Elle avait ensuite dressé un tableau sans concession de l’équipe de France : « Je ne peux que constater, comme vous, le désastre avec une équipe de France où des caïds immatures commandent à des gamins apeurés. Un coach désemparé et sans autorité. Une fédération française de football aux abois ». Ces mots, prononcés sous le gouvernement Fillon avec Nicolas Sarkozy à la présidence, avaient marqué les esprits par leur franchise.
À l’époque, le gouvernement avait annoncé une refonte structurelle de la FFF et de l’équipe de France pour éviter qu’une telle crise ne se reproduise.
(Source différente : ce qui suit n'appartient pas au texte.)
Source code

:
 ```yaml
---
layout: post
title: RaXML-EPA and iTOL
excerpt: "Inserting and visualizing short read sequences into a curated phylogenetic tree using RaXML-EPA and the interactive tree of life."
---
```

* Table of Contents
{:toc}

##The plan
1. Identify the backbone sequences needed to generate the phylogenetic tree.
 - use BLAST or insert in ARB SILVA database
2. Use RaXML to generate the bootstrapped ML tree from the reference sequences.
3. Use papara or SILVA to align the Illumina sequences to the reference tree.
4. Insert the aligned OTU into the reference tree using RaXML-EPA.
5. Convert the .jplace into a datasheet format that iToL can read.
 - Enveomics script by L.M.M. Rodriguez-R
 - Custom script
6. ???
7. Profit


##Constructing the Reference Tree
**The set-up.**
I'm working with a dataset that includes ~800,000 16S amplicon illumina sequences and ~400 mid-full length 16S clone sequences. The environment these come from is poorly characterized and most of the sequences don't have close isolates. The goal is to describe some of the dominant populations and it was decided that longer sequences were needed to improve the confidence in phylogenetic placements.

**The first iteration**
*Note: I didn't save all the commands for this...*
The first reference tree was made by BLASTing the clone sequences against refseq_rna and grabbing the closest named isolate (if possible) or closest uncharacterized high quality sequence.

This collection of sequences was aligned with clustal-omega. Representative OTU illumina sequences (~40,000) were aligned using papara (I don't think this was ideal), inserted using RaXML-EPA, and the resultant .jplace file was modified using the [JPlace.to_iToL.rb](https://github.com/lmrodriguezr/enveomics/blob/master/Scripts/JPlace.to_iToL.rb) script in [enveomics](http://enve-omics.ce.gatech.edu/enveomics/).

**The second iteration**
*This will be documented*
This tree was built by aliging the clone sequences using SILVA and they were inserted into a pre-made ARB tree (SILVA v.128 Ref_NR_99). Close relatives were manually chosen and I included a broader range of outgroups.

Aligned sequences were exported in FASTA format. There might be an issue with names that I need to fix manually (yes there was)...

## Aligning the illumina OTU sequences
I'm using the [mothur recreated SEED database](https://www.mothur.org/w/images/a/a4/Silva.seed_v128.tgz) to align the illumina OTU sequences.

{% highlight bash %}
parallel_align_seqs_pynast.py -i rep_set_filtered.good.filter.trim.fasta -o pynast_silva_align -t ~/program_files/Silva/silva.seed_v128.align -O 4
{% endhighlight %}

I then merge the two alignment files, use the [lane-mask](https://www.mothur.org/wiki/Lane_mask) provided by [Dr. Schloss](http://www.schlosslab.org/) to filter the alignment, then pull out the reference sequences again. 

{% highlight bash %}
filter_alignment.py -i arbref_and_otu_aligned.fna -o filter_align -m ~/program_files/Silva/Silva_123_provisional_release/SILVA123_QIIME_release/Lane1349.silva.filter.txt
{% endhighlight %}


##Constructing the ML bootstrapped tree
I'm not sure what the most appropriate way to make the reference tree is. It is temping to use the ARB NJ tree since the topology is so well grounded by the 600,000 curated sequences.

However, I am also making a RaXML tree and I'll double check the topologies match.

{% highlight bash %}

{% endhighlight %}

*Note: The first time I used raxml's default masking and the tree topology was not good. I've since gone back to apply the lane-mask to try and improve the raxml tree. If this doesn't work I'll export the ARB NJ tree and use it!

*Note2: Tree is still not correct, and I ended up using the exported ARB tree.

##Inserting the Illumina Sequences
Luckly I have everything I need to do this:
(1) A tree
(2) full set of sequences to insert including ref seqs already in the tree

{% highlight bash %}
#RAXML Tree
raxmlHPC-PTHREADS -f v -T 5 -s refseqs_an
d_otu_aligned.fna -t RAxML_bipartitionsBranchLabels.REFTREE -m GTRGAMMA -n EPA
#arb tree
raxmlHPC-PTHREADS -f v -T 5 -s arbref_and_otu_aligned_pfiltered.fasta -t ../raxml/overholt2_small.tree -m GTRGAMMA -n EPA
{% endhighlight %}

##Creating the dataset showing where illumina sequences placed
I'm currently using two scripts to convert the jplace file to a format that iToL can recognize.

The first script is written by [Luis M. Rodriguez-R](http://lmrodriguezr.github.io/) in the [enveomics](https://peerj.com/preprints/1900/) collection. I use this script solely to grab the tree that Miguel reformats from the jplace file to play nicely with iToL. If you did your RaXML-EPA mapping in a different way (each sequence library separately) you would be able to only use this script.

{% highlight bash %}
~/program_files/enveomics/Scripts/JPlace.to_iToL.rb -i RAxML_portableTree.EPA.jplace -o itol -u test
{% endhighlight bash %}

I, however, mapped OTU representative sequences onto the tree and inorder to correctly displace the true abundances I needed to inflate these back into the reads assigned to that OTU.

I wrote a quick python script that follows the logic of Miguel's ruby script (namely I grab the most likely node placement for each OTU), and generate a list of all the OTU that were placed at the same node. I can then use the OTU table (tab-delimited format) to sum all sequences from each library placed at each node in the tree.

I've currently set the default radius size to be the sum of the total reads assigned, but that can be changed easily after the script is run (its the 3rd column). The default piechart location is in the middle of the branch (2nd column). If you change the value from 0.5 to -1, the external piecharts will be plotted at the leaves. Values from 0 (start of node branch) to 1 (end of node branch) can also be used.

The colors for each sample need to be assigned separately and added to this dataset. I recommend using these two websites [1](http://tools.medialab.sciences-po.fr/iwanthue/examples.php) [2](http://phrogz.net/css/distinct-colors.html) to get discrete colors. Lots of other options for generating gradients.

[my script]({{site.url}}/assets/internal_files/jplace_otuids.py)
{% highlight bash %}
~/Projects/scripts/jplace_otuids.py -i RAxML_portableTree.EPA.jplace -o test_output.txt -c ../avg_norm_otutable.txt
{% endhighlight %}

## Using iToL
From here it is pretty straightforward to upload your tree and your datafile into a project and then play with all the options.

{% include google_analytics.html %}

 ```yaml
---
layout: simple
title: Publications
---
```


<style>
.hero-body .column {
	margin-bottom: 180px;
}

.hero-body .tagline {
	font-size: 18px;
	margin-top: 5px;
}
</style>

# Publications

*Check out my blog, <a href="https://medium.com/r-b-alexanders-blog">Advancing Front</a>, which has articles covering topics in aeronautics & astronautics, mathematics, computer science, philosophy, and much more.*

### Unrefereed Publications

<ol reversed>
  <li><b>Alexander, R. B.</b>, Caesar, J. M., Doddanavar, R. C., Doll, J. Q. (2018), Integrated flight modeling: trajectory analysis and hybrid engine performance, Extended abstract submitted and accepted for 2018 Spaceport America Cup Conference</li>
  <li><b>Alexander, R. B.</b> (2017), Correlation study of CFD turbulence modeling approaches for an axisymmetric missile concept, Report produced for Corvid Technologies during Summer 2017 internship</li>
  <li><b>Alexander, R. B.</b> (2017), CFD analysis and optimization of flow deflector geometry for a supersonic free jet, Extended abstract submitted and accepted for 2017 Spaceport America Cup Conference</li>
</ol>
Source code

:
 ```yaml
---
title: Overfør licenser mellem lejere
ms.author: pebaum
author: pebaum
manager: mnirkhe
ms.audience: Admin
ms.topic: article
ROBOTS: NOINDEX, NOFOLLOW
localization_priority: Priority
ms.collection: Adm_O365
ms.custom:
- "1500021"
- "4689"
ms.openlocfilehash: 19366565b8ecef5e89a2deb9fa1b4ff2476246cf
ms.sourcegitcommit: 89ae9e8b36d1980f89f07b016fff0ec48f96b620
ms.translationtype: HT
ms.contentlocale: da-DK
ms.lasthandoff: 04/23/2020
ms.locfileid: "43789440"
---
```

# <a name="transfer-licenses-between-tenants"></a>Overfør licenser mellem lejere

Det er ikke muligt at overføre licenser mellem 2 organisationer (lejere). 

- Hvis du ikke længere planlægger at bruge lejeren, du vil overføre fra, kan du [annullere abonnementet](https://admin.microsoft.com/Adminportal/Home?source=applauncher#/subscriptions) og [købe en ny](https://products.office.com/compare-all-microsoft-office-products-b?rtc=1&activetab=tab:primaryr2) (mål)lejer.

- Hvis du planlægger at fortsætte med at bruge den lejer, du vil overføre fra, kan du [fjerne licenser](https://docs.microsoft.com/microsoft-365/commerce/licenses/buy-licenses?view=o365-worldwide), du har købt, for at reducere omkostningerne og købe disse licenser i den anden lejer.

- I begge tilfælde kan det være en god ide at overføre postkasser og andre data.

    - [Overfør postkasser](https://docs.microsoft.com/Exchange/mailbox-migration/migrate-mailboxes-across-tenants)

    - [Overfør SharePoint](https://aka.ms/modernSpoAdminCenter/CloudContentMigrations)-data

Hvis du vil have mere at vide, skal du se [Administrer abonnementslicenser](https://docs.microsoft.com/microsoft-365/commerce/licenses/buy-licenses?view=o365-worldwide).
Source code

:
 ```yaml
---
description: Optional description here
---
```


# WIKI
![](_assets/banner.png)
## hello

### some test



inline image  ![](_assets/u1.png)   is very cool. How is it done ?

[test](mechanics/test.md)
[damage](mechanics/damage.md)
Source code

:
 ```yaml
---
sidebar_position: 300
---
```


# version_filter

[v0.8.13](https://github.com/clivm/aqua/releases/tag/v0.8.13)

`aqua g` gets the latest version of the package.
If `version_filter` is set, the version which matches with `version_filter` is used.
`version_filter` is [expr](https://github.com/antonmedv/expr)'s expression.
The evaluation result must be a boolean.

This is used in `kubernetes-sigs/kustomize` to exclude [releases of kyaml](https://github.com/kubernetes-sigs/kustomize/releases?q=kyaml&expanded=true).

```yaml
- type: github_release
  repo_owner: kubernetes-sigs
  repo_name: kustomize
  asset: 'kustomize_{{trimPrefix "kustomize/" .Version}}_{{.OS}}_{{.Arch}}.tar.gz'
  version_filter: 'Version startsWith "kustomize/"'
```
Bachelot, invitée sur BFMTV le 16 mai 2026, a réaffirmé que son analyse de l’époque avait été partagée par de nombreux observateurs : « Le diagnostic que j’ai posé a été porté par l’ensemble des gens qui ont vu cette équipe ».
Raymond Domenech contre-attaque après la diffusion du documentaire
Ancien sélectionneur des Bleus, Raymond Domenech n’a pas tardé à réagir à la sortie du documentaire. Comme le rapporte RMC Sport, il a publié un message cinglant sur X (ex-Twitter), qualifiant le film de « totalement à charge et d’une partialité nauséabonde ».
Il a ajouté : « Cela raisonne comme un viol de mon âme », dénonçant une exploitation malveillante de son journal intime. Une accusation que le producteur Stephen Kamga a balayée lors de son passage dans l’After Foot sur RMC : « Il nous a remis 394 pages, je les ai toutes lues. Il savait exactement ce que l’on allait faire de ce journal ».
Roselyne Bachelot, interrogée à son tour sur RMC dans l’émission Anaïs Matin, a nuancé les propos de Domenech : « Que Raymond Domenech trouve qu’il n’a pas été bien traité, peut-être. Mais ses journaux intimes, je n’ai pas le sentiment que Netflix les a volés ».
Un documentaire qui ravive les mémoires et relance les polémiques
Seize ans après les faits, le documentaire Netflix agit comme un miroir grossissant des dysfonctionnements de l’équipe de France à Knysna. Pour les anciens joueurs et le staff technique, l’exercice est à la fois libérateur et douloureux. Patrice Evra et William Gallas, deux figures de cette période, livrent leur version des événements dans le film, offrant un éclairage complémentaire à celui de Domenech.
Les tensions autour de la gestion du groupe, les rivalités internes et l’absence de leadership clair sont autant de thèmes abordés. Le documentaire met également en lumière le rôle controversé de certains joueurs, souvent pointés du doigt pour leur attitude lors de la grève qui avait paralysé la préparation des Bleus en Afrique du Sud.
Bref, cette plongée dans les coulisses de Knysna ravive les blessures d’une époque où l’image des Bleus avait été durablement ternie. Reste que, pour Roselyne Bachelot, les critiques formulées à l’époque restent justifiées, malgré le temps écoulé.
Avec l’anniversaire des seize ans de Knysna, ce documentaire rappelle que les leçons du passé ne sont pas toujours tirées. Reste à savoir si le football français saura éviter les mêmes pièges à l’avenir.
Roselyne Bachelot avait pointé du doigt les dysfonctionnements majeurs au sein de l’équipe de France, notamment l’absence d’autorité de Raymond Domenech et les tensions internes entre joueurs expérimentés et jeunes talents. Elle avait estimé que ces problèmes relevaient de la responsabilité de la Fédération française de football (FFF), et non du gouvernement.